Using devices such as Jawbone Up, Nike FuelBand, and Fitbit it is now possible to collect a large amount of data about personal activity relatively inexpensively. One thing that people regularly do is quantify how much of a particular activity they do, but they rarely quantify how well they do it. In this project, we use data from accelerometers on the belt, forearm, arm, and dumbell of 6 participants. They were asked to perform barbell lifts correctly and incorrectly in 5 different ways.
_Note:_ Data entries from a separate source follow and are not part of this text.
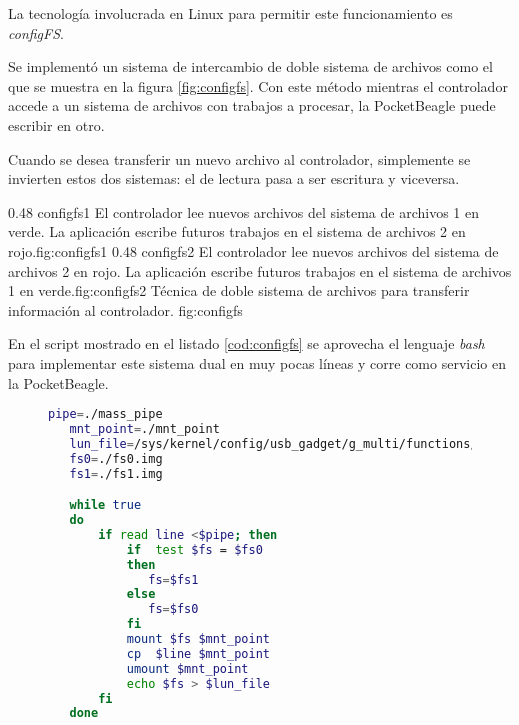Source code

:    La tecnología involucrada en Linux para permitir este funcionamiento es \mbox{\textit{configFS}\citep{WEBSITE:configfs}}.\par
   Se implementó un sistema de intercambio de doble sistema de archivos como el que se muestra en la figura \ref{fig:configfs}.
   Con este método mientras el controlador accede a un sistema de archivos con trabajos a procesar, la PocketBeagle puede escribir en otro.\par
   Cuando se desea transferir un nuevo archivo al controlador, simplemente se invierten estos dos sistemas: el de lectura pasa a ser escritura y viceversa.

\subfigab 
   {0.48} {configfs1} {El controlador lee nuevos archivos del sistema de archivos 1 en verde. La aplicación escribe futuros trabajos en el sistema de archivos 2 en rojo.}{fig:configfs1}
   {0.48} {configfs2} {El controlador lee nuevos archivos del sistema de archivos 2 en rojo. La aplicación escribe futuros trabajos en el sistema de archivos 1 en verde.}{fig:configfs2}
   {Técnica de doble sistema de archivos para transferir información al controlador.}
   {fig:configfs}

   En el script mostrado en el listado \ref{cod:configfs} se aprovecha el lenguaje \textit{bash} para implementar este sistema dual en muy pocas líneas y corre como servicio en la PocketBeagle.

\begin{figure}[h]
   \begin{lstlisting}[language=bash,caption={Implementación de doble sistema de archivos conectado con la tecnología configFS. Se aprovecha la potencia de \textit{bash} y se corre como servicio.},label={cod:configfs}]
   pipe=./mass_pipe
   mnt_point=./mnt_point
   lun_file=/sys/kernel/config/usb_gadget/g_multi/functions/mass_storage.usb0/lun.0/file
   fs0=./fs0.img
   fs1=./fs1.img

   while true
   do
       if read line <$pipe; then
           if  test $fs = $fs0
           then
              fs=$fs1
           else
              fs=$fs0
           fi
           mount $fs $mnt_point
           cp  $line $mnt_point
           umount $mnt_point
           echo $fs > $lun_file
       fi
   done
   \end{lstlisting}
\end{figure}


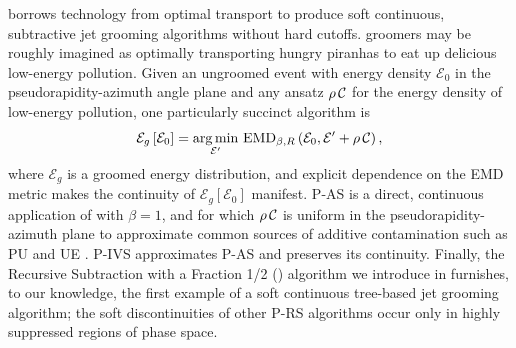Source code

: \PIRANHA{} borrows technology from optimal transport to produce soft continuous, subtractive jet grooming algorithms without hard cutoffs.
%
\PIRANHA{} groomers may be roughly imagined as optimally transporting hungry piranhas to eat up delicious low-energy pollution.
%
Given an ungroomed event with energy density \(\mathcal{E}_{0}\) in the pseudorapidity-azimuth angle plane and any ansatz \(\rho\,\mathcal{C}\) for the energy density of low-energy pollution, one particularly succinct \PIRANHA{} algorithm is
\begin{align}
    \mathcal{E}_g\left[\mathcal{E}_0\right]
    =
    \underset{\mathcal{E}'}{\arg \min}\ {\rm EMD}_{\beta, R}
    \left(\mathcal{E}_0, \mathcal{E}' + \rho\,\mathcal{C}\right)
    \label{eqn:simple_piranha_intro}
    ,
\end{align}
where \(\mathcal{E}_g\) is a groomed energy distribution, and explicit dependence on the EMD metric makes the continuity of \(\mathcal{E}_g\left[\mathcal{E}_0\right]\) manifest.
%
P-AS is a direct, continuous application of  with \(\beta = 1\), and for which \(\rho\,\mathcal{C}\) is uniform in the pseudorapidity-azimuth plane to approximate common sources of additive contamination such as PU and UE \cite{Soyez:2018opl,Monk:2018clo,Sjostrand:1987su,Sjostrand:2014zea,Dasgupta:2007wa,Kirchgaesser:2020poq,Moraes:2007rq,CDF:2015txs,Larkoski:2021hee,Baron:2020xoi,Marzani:2017kqd}.
%
P-IVS approximates P-AS and preserves its continuity.
%
Finally, the Recursive Subtraction with a Fraction 1/2 () algorithm we introduce in  furnishes, to our knowledge, the first example of a soft continuous tree-based jet grooming algorithm;
%
the soft discontinuities of other P-RS algorithms occur only in highly suppressed regions of phase space.


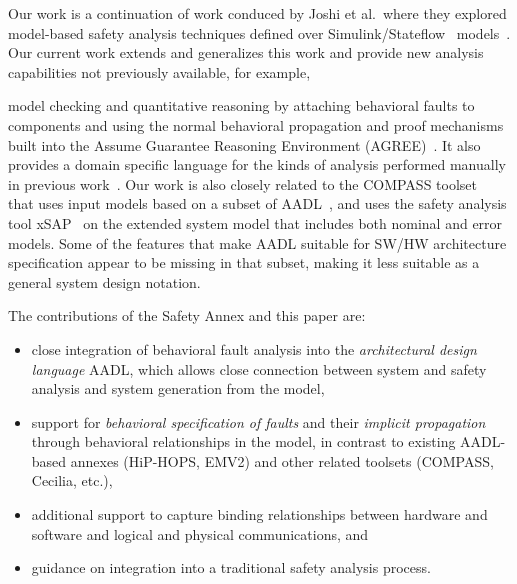 Our work is a continuation of work conduced by Joshi et al.~where they explored model-based safety analysis techniques defined over Simulink/Stateflow~\cite{Mathlab} models~\cite{Joshi05:SafeComp,Joshi07:Hase,Joshi05:Dasc}. Our current work extends and generalizes this work and provide new analysis capabilities not previously available, for example, 
{model checking and quantitative reasoning by attaching behavioral faults to components and using the normal behavioral propagation and proof mechanisms built into the Assume Guarantee Reasoning Environment (AGREE)~\cite{NFM2012:CoGaMiWhLaLu}. It also provides a domain specific language for the kinds of analysis performed manually in previous work~\cite{Stewart17:IMBSA}.
Our work is also closely related to the COMPASS toolset~\cite{10.1007/978-3-642-04468-7_15} that uses input models based on a subset of AADL~\cite{5185388, criticalembeddedsystems}, and uses the safety analysis tool xSAP~\cite{DBLP:conf/tacas/BittnerBCCGGMMZ16} on the extended system model that includes both nominal and error models. Some of the features that make AADL suitable for SW/HW architecture specification appear to be missing in that subset, making it less suitable as a general system design notation.

The contributions of the Safety Annex and this paper are:
\begin{itemize}
		\item close integration of behavioral fault analysis into the {\em architectural design language} AADL, which allows close connection between system and safety analysis and system generation from the model,
		\item support for {\em behavioral specification of faults} and their {\em implicit propagation} through behavioral relationships in the model, in contrast to existing AADL-based annexes (HiP-HOPS, EMV2) and other related toolsets (COMPASS, Cecilia, etc.),
		\item additional support to capture binding relationships between hardware and software and logical and physical communications, and
		\item guidance on integration into a traditional safety analysis process.
\end{itemize}


}
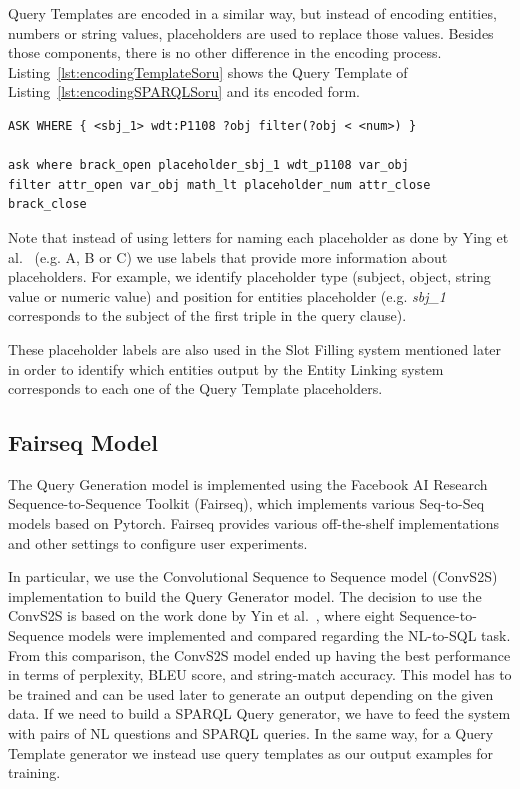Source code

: Query Templates are encoded in a similar way, but instead of encoding entities, numbers or 
string values, placeholders are used to replace those values. Besides those components, there 
is no other difference in the encoding process. Listing~\ref{lst:encodingTemplateSoru} shows 
the Query Template of Listing~\ref{lst:encodingSPARQLSoru} and its encoded form.

\begin{lstlisting}[captionpos=b, 
    caption=SPARQL query example with its encoded form., 
    label=lst:encodingTemplateSoru,
    basicstyle=\ttfamily,frame=single]
ASK WHERE { <sbj_1> wdt:P1108 ?obj filter(?obj < <num>) }

ask where brack_open placeholder_sbj_1 wdt_p1108 var_obj 
filter attr_open var_obj math_lt placeholder_num attr_close brack_close
\end{lstlisting}

Note that instead of using letters for naming each placeholder as done by Ying et al.~\cite{nmt:nl-to-sparql-Yin19} 
(e.g. A, B or C) we use labels that provide more information about placeholders. For example, 
we identify placeholder type (subject, object, string value or numeric value) and position 
for entities placeholder (e.g. \textit{sbj\_1} corresponds to the subject of the first triple in the 
query clause).

These placeholder labels are also used in the Slot Filling system mentioned later in order to 
identify which entities output by the Entity Linking system corresponds to each one of the 
Query Template placeholders. 

\subsection{Fairseq Model}
\label{cap3:system/queryGenModule/fairseqModel}
The Query Generation model is implemented using the Facebook AI Research Sequence-to-Sequence 
Toolkit (Fairseq), which implements various Seq-to-Seq models based on Pytorch. Fairseq 
provides various off-the-shelf implementations and other settings to configure user 
experiments. 

In particular, we use the Convolutional Sequence to Sequence model (ConvS2S)~\cite{nmt:convS2S-GehringAGYD17} 
implementation to build the Query Generator model. The decision to use the ConvS2S is based 
on the work done by Yin et al.~\cite{nmt:nl-to-sparql-Yin19}, where eight Sequence-to-Sequence 
models were implemented and compared regarding the NL-to-SQL task. From this comparison, 
the ConvS2S model ended up having the best performance in terms of perplexity, BLEU score, 
and string-match accuracy. This model has to be trained and can be used later to generate an 
output depending on the given data. If we need to build a SPARQL Query generator, we have to 
feed the system with pairs of NL questions and SPARQL queries. In the same way, for a Query 
Template generator we instead use query templates as our output examples for training.

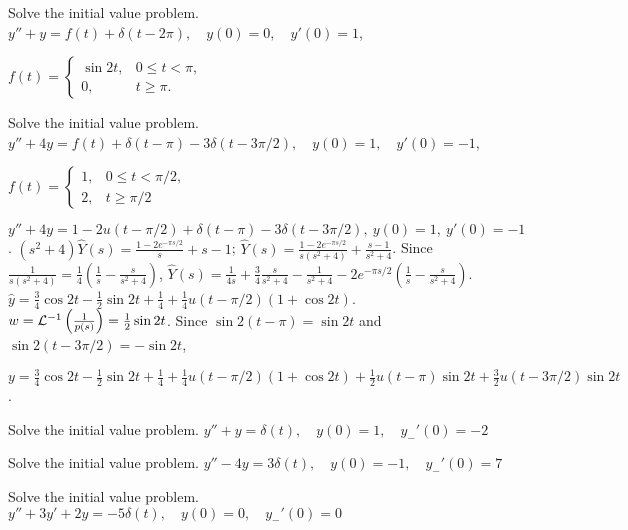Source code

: \documentclass{ximera}
\begin{document}
\begin{problem}\label{exer:8.7.19}
Solve the initial value
problem.
$y''+y=f(t)+\delta(t-2\pi), \quad  y(0)=0,\quad y'(0)=1$, 

$f(t)=\left\{\begin{array}{cl}
\sin2t,&0\le t<\pi,\\0,&t\ge \pi.\end{array}\right.$
\end{problem}

\begin{problem}\label{exer:8.7.20}
Solve the initial value
problem.
$y''+4y=f(t)+\delta(t-\pi)-3\delta(t-3\pi/2), \quad  y(0)=1,\quad
y'(0)=-1$, 

$f(t)=\left\{\begin{array}{cl}1,&0\le t<\pi/2,\\2,&t\ge
\pi/2\end{array}\right.$

\begin{solution}
$y''+4y=1-2u(t-\pi/2)+\delta(t-\pi)-3\delta(t-3\pi/2),\ y(0)=1,\
y'(0)=-1$.
$(s^2+4)\hat Y(s)=\frac{1-2e^{-\pi s/2}}{s}+s-1$;
$\hat Y(s)=\frac{1-2e^{-\pi s/2}}{s(s^2+4)}+\frac{s-1}{s^2+4}$.
Since
$\frac{1}{s(s^2+4)}=
\frac{1}{4}\left(\frac{1}{s}-\frac{s}{s^2+4}\right)$,
$\hat Y(s)=
\frac{1}{4s}+\frac{3}{4}\frac{s}{s^2+4}-\frac{1}{s^2+4}
-2e^{-\pi s/2}\left(\frac{1}{s}-\frac{s}{s^2+4}\right)$.
$\hat
y=\frac{3}{4}\cos2t-\frac{1}{2}\sin2t+\frac{1}{4}+\frac{1}{4}u(t-\pi/2)
(1+\cos2t)$.
$w={\cal L}^{-1}\left(\frac{1}{p(s)}\right)=\frac{1}{2}\sin2t$.
Since $\sin2(t-\pi)=\sin2t$ and $\sin2(t-3\pi/2)=-\sin2t$,

$y=\frac{3}{4}\cos2t-\frac{1}{2}\sin2t+\frac{1}{4}+\frac{1}{4}u(t-\pi/2)
(1+\cos2t)+\frac{1}{2}u(t-\pi)\sin2t+\frac{3}{2}u(t-3\pi/2)\sin2t$.
\end{solution}
\end{problem}

\begin{problem}\label{exer:8.7.21}
Solve the initial value
problem.
$y''+y=\delta(t), \quad  y(0)=1,\quad y_-'(0)=-2$
\end{problem}

\begin{problem}\label{exer:8.7.22}
Solve the initial value
problem.
$y''-4y=3\delta(t), \quad  y(0)=-1,\quad y_-'(0)=7$
\end{problem}

\begin{problem}\label{exer:8.7.23}
Solve the initial value
problem.
$y''+3y'+2y=-5\delta(t), \quad  y(0)=0,\quad y_-'(0)=0$
\end{problem}
\end{document}
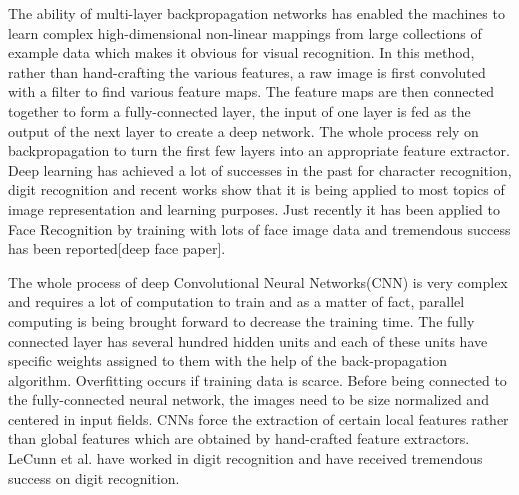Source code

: The ability of multi-layer backpropagation networks has enabled the machines to learn complex high-dimensional non-linear mappings from large collections of example data which makes it obvious for visual recognition. In this method, rather than hand-crafting the various features, a raw image is first convoluted with a filter to find various feature maps. The feature maps are then connected together to form a fully-connected layer, the input of one layer is fed as the output of the next layer to create a deep network. The whole process rely on backpropagation to turn the first few layers into an appropriate feature extractor. Deep learning has achieved a lot of successes in the past for character recognition, digit recognition and recent works show that it is being applied to most topics of image representation and learning purposes. Just recently it has been applied to Face Recognition by training with lots of face image data and tremendous success has been reported[deep face paper].

The whole process of deep Convolutional Neural Networks(CNN)\cite{cnn} is very complex and requires a lot of computation to train and as a matter of fact, parallel computing is being brought forward to decrease the training time. The fully connected layer has several hundred hidden units and each of these units have specific weights assigned to them with the help of the back-propagation algorithm. Overfitting occurs if training data is scarce. Before being connected to the fully-connected neural network, the images need to be size normalized and centered in input fields. CNNs force the extraction of certain local features rather than global features which are obtained by hand-crafted feature extractors. LeCunn et al.\cite{lecunn} have worked in digit recognition and have received tremendous success on digit recognition.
The goal of the project is to predict the manner in which they did the exercise.

The data for this project come from this source: http://groupware.les.inf.puc-rio.br/har.

Approach

Steps to create a model to predict the manner in which exercises are performed:

Load the training and test data
Clean up both datasets
Partition the training set into training and test data
Set up the ability to use multiple CPU’s to speed up the model creation step
Train a model using random forest (explanation why random forest below)
Apply against test data set created from the original training set (step 3)
Estimate Out of Sample Error
Apply the model against the original test data with unknown outcomes to determine the manner in which each exercise was performed
Write the outcomes to a file for upload for assessment

R Environment Setup

install.packages("caret",dependencies=TRUE)
install.packages("randomForest",dependencies=TRUE)
install.packages("doParallel",dependencies=TRUE)
library(caret)
library(randomForest)
library(doParallel)

Loading and Cleaning the Datasets

I downloaded the datasets manually from the Assignment Writeup page, then proceeded to load and clean the data:

Load and initial clean

Load both the training and testing data, cleaning up any NA, empty or divide by zero error strings using ‘na.strings’ option of read.csv.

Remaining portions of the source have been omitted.